Data to use.
※

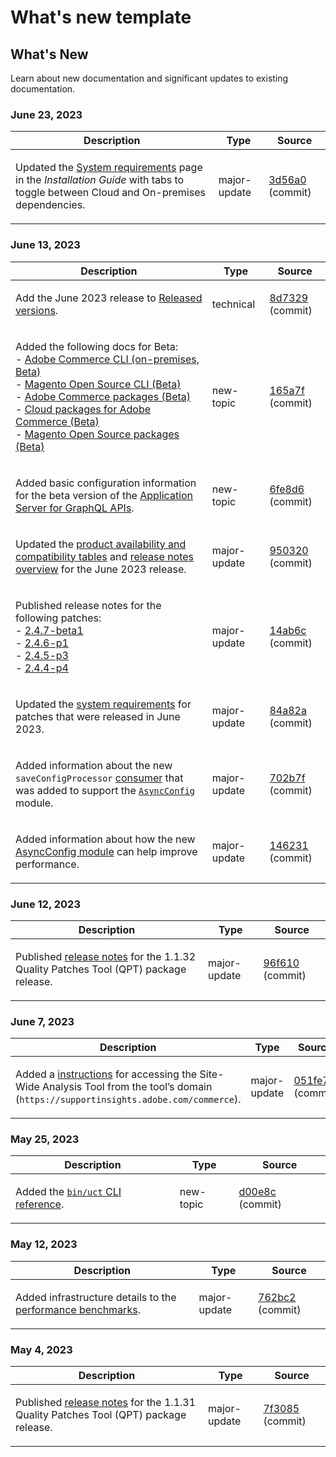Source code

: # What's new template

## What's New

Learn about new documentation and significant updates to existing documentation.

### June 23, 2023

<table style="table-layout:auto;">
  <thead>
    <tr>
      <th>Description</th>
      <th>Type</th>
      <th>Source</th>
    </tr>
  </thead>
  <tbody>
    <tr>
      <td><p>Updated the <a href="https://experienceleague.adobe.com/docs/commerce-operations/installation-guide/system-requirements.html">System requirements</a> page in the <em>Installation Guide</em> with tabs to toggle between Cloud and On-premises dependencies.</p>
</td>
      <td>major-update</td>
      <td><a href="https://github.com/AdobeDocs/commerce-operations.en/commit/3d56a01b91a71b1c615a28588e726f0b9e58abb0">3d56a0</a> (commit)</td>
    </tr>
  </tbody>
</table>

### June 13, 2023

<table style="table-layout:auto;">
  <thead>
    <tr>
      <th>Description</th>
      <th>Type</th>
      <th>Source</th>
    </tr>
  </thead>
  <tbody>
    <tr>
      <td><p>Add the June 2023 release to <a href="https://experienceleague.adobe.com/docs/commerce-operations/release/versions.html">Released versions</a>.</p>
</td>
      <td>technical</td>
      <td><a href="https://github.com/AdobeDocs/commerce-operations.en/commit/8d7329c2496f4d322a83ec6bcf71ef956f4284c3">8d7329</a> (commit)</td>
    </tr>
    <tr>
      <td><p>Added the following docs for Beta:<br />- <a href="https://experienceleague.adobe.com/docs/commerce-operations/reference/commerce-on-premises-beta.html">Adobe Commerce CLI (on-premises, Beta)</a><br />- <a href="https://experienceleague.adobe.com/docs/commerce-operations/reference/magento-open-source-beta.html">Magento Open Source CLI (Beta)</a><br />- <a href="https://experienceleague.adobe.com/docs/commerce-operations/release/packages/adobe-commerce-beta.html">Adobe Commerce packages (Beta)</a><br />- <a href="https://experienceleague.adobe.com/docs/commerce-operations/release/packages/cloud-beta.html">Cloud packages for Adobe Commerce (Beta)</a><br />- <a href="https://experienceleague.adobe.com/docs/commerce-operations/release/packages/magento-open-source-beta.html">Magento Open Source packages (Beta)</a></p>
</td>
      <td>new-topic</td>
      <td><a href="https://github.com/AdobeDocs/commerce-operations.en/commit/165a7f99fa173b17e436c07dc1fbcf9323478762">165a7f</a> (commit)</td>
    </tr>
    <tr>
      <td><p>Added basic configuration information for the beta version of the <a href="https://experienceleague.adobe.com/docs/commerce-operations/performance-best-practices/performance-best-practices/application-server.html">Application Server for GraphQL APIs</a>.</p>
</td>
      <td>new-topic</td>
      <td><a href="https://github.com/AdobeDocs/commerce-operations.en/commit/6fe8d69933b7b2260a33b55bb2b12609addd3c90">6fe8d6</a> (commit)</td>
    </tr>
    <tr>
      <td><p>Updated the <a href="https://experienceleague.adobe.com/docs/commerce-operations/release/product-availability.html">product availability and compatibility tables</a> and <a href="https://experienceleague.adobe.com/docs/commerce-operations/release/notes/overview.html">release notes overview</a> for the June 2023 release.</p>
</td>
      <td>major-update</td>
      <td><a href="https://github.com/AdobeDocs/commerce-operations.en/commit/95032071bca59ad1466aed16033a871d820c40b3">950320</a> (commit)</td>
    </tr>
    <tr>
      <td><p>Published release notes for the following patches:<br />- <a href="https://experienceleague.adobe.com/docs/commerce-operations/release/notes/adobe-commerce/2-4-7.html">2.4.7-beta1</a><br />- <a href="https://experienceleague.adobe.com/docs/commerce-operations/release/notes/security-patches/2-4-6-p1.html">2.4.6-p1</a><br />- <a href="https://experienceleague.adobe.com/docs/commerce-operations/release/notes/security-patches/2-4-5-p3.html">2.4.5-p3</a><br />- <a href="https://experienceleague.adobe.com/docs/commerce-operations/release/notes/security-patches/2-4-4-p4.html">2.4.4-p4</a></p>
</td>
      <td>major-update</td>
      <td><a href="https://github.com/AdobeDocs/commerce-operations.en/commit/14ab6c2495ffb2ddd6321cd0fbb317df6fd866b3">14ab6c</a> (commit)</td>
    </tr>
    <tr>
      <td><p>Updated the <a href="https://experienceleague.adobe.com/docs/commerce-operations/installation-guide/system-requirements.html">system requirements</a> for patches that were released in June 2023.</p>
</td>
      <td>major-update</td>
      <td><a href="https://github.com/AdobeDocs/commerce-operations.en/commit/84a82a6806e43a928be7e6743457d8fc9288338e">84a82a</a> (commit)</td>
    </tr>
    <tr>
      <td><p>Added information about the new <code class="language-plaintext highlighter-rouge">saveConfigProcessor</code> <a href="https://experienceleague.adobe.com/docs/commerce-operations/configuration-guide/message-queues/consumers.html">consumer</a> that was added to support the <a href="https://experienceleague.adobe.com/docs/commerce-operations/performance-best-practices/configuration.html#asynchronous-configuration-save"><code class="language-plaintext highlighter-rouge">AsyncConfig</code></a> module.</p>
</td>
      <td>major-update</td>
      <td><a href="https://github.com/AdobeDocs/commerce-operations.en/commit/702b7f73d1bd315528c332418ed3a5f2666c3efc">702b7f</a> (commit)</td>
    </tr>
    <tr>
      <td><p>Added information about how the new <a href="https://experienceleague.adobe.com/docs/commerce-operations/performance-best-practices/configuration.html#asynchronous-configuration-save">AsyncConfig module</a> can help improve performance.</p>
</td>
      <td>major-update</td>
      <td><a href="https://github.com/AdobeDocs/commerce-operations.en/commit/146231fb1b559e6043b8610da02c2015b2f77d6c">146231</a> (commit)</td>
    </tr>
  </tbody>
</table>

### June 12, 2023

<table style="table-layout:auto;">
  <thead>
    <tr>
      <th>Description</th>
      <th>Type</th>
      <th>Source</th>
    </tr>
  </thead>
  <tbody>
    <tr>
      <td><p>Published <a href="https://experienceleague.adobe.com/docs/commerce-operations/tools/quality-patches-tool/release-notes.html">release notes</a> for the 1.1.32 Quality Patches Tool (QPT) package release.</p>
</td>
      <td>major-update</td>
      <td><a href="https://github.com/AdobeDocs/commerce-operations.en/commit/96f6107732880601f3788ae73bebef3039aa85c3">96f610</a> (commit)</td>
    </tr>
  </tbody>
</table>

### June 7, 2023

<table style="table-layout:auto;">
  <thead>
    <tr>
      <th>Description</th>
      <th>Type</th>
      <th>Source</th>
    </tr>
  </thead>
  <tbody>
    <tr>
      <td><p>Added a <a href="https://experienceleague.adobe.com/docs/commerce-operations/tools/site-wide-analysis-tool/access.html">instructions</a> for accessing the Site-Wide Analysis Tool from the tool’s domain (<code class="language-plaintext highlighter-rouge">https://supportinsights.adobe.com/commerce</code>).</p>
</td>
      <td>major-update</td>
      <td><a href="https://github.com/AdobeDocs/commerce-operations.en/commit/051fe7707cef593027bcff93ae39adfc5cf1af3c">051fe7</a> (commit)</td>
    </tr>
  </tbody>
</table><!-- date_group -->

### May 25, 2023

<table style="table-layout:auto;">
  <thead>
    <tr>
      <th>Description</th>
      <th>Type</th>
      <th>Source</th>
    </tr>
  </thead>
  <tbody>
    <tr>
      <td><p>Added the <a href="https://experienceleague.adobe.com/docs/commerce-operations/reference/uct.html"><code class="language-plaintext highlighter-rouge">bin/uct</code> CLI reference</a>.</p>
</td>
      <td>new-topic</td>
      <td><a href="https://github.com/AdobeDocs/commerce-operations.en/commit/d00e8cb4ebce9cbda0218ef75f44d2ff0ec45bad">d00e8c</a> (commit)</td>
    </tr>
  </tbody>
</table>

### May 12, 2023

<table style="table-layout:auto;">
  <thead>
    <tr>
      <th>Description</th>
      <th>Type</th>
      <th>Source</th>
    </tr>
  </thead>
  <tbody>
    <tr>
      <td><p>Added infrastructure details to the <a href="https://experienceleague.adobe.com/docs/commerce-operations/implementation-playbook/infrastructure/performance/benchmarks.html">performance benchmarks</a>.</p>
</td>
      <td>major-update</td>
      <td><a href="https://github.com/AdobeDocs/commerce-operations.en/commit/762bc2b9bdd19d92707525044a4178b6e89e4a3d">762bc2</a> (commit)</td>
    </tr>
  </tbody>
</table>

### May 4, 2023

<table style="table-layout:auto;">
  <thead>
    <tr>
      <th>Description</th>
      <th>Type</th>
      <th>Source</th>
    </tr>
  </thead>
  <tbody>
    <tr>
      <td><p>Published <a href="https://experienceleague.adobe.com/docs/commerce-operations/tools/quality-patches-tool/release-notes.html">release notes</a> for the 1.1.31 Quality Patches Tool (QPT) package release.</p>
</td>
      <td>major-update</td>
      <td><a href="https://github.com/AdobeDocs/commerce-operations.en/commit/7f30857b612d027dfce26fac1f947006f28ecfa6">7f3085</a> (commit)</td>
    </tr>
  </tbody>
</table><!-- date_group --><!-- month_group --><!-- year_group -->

※

Exercise aim. All that is wanted is each line, word for word, from the first line of the data to the one holding "<td>technical</td>", with the pictures left out.

Expected answer.
Source code

: # What's new template

## What's New

Learn about new documentation and significant updates to existing documentation.

### June 23, 2023

<table style="table-layout:auto;">
  <thead>
    <tr>
      <th>Description</th>
      <th>Type</th>
      <th>Source</th>
    </tr>
  </thead>
  <tbody>
    <tr>
      <td><p>Updated the <a href="https://experienceleague.adobe.com/docs/commerce-operations/installation-guide/system-requirements.html">System requirements</a> page in the <em>Installation Guide</em> with tabs to toggle between Cloud and On-premises dependencies.</p>
</td>
      <td>major-update</td>
      <td><a href="https://github.com/AdobeDocs/commerce-operations.en/commit/3d56a01b91a71b1c615a28588e726f0b9e58abb0">3d56a0</a> (commit)</td>
    </tr>
  </tbody>
</table>

### June 13, 2023

<table style="table-layout:auto;">
  <thead>
    <tr>
      <th>Description</th>
      <th>Type</th>
      <th>Source</th>
    </tr>
  </thead>
  <tbody>
    <tr>
      <td><p>Add the June 2023 release to <a href="https://experienceleague.adobe.com/docs/commerce-operations/release/versions.html">Released versions</a>.</p>
</td>
      <td>technical</td>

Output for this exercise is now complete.